- What you are asked to do
Search the entries for the word "wordpress" and return every line where it is found.
_ _ _ _ _
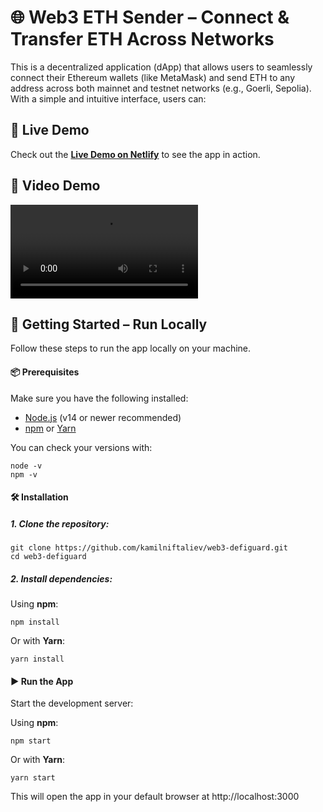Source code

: # 🌐 Web3 ETH Sender – Connect & Transfer ETH Across Networks

This is a decentralized application (dApp) that allows users to seamlessly connect their Ethereum wallets (like MetaMask) and send ETH to any address across both mainnet and testnet networks (e.g., Goerli, Sepolia). With a simple and intuitive interface, users can:

## 🚀 Live Demo

Check out the **[Live Demo on Netlify](https://web3-defiguard.netlify.app/)** to see the app in action.

## 🎥 Video Demo

<video controls>
  <source src="https://github.com/kamilniftaliev/web3-defiguard/raw/refs/heads/main/public/demo.mp4" type="video/mp4">
  Your browser does not support the video tag.
</video>

## 🚀 Getting Started – Run Locally

Follow these steps to run the app locally on your machine.

#### 📦 Prerequisites

Make sure you have the following installed:

- [Node.js](https://nodejs.org/) (v14 or newer recommended)
- [npm](https://www.npmjs.com/) or [Yarn](https://yarnpkg.com/)

You can check your versions with:

```
node -v
npm -v
```

#### 🛠️ Installation

##### 1. Clone the repository:

```
git clone https://github.com/kamilniftaliev/web3-defiguard.git
cd web3-defiguard
```

##### 2. Install dependencies:

Using **npm**:

```
npm install
```

Or with **Yarn**:

```
yarn install
```

#### ▶️ Run the App

Start the development server:

Using **npm**:

```
npm start
```

Or with **Yarn**:

```
yarn start
```

This will open the app in your default browser at http://localhost:3000
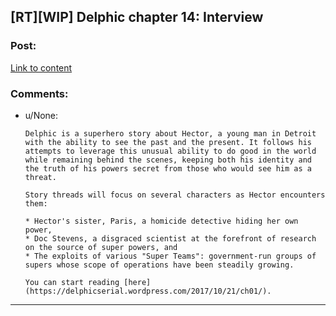 ## [RT][WIP] Delphic chapter 14: Interview

### Post:

[Link to content](https://delphicserial.wordpress.com/2018/02/19/chapter-14/)

### Comments:

- u/None:
  ```
  Delphic is a superhero story about Hector, a young man in Detroit with the ability to see the past and the present. It follows his attempts to leverage this unusual ability to do good in the world while remaining behind the scenes, keeping both his identity and the truth of his powers secret from those who would see him as a threat.

  Story threads will focus on several characters as Hector encounters them:

  * Hector's sister, Paris, a homicide detective hiding her own power,
  * Doc Stevens, a disgraced scientist at the forefront of research on the source of super powers, and
  * The exploits of various "Super Teams": government-run groups of supers whose scope of operations have been steadily growing.

  You can start reading [here](https://delphicserial.wordpress.com/2017/10/21/ch01/).
  ```

---

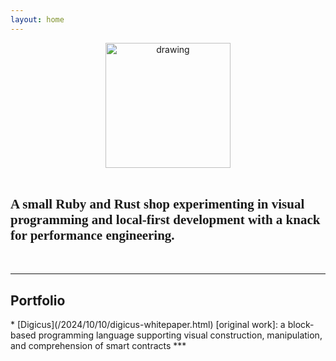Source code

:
 ```yaml
---
layout: home
---
```

<link rel="preconnect" href="https://fonts.googleapis.com">
<link rel="preconnect" href="https://fonts.gstatic.com" crossorigin>
<link href="https://fonts.googleapis.com/css2?family=Playwrite+IT+Moderna:wght@100..400&display=swap" rel="stylesheet">


<center><img src="../images/DevelopmentFoundation_logo.png" alt="drawing" width="200"/></center>

<br>

<h2 style=" font-family: 'Playwrite IT Moderna', cursive"> A small Ruby and Rust shop experimenting in visual programming and local-first development with a knack for performance engineering. </h2>

<br>

***

<h2>Portfolio</h2>
* [Digicus](/2024/10/10/digicus-whitepaper.html) [original work]: a block-based programming language supporting visual construction, manipulation, and comprehension of smart contracts
***
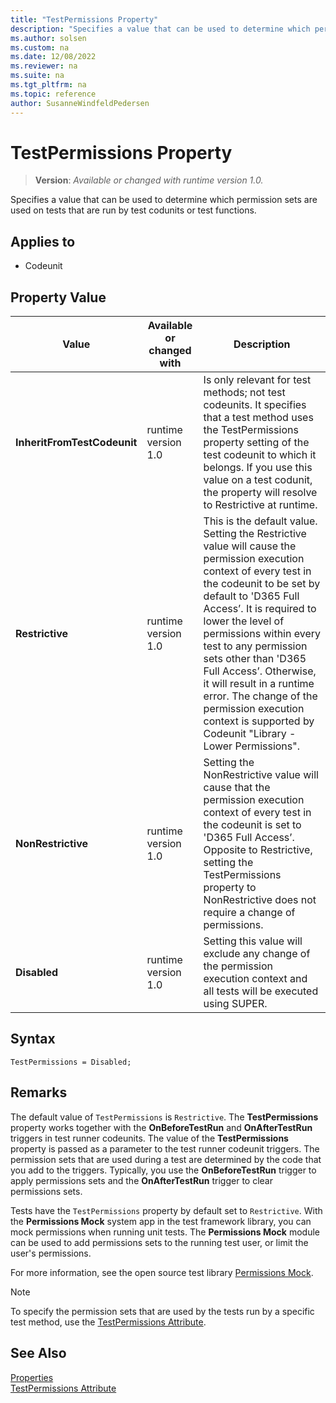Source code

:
 ```yaml
---
title: "TestPermissions Property"
description: "Specifies a value that can be used to determine which permission sets are used on tests that are run by test codunits or test functions."
ms.author: solsen
ms.custom: na
ms.date: 12/08/2022
ms.reviewer: na
ms.suite: na
ms.tgt_pltfrm: na
ms.topic: reference
author: SusanneWindfeldPedersen
---
```

[//]: # (START>DO_NOT_EDIT)
[//]: # (IMPORTANT:Do not edit any of the content between here and the END>DO_NOT_EDIT.)
[//]: # (Any modifications should be made in the .xml files in the ModernDev repo.)
# TestPermissions Property
> **Version**: _Available or changed with runtime version 1.0._

Specifies a value that can be used to determine which permission sets are used on tests that are run by test codunits or test functions.

## Applies to
-   Codeunit

## Property Value

|Value|Available or changed with|Description|
|-----------|-----------|---------------------------------------|
|**InheritFromTestCodeunit**|runtime version 1.0|Is only relevant for test methods; not test codeunits. It specifies that a test method uses the TestPermissions property setting of the test codeunit to which it belongs. If you use this value on a test codunit, the property will resolve to Restrictive at runtime.|
|**Restrictive**|runtime version 1.0|This is the default value. Setting the Restrictive value will cause the permission execution context of every test in the codeunit to be set by default to 'D365 Full Access’. It is required to lower the level of permissions within every test to any permission sets other than 'D365 Full Access’. Otherwise, it will result in a runtime error. The change of the permission execution context is supported by  Codeunit "Library - Lower Permissions".|
|**NonRestrictive**|runtime version 1.0|Setting the NonRestrictive value will cause that the permission execution context of every test in the codeunit is set to 'D365 Full Access’. Opposite to Restrictive, setting the TestPermissions property to NonRestrictive does not require a change of permissions.|
|**Disabled**|runtime version 1.0|Setting this value will exclude any change of the permission execution context and all tests will be executed using SUPER.|

[//]: # (IMPORTANT: END>DO_NOT_EDIT)


## Syntax

```AL
TestPermissions = Disabled;
```

## Remarks

The default value of `TestPermissions` is `Restrictive`. The **TestPermissions** property works together with the **OnBeforeTestRun** and **OnAfterTestRun** triggers in test runner codeunits. The value of the **TestPermissions** property is passed as a parameter to the test runner codeunit triggers. The permission sets that are used during a test are determined by the code that you add to the triggers. Typically, you use the **OnBeforeTestRun** trigger to apply permissions sets and the **OnAfterTestRun** trigger to clear permissions sets.

Tests have the `TestPermissions` property by default set to `Restrictive`. With the **Permissions Mock** system app in the test framework library, you can mock permissions when running unit tests. The **Permissions Mock** module can be used to add permissions sets to the running test user, or limit the user's permissions.

For more information, see the open source test library [Permissions Mock](https://github.com/microsoft/BCApps/tree/main/src/Tools/Test%20Framework/Test%20Libraries/Permissions%20Mock).

> [!NOTE]  
> To specify the permission sets that are used by the tests run by a specific test method, use the [TestPermissions Attribute](/dynamics365/business-central/dev-itpro/developer/attributes/devenv-testpermissions-attribute).

## See Also

[Properties](devenv-properties.md)  
[TestPermissions Attribute](/dynamics365/business-central/dev-itpro/developer/attributes/devenv-testpermissions-attribute)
_ _ _ _ _
- Task output
[Link to content](https://delphicserial.wordpress.com/2018/02/19/chapter-14/)
  You can start reading [here](https://delphicserial.wordpress.com/2017/10/21/ch01/).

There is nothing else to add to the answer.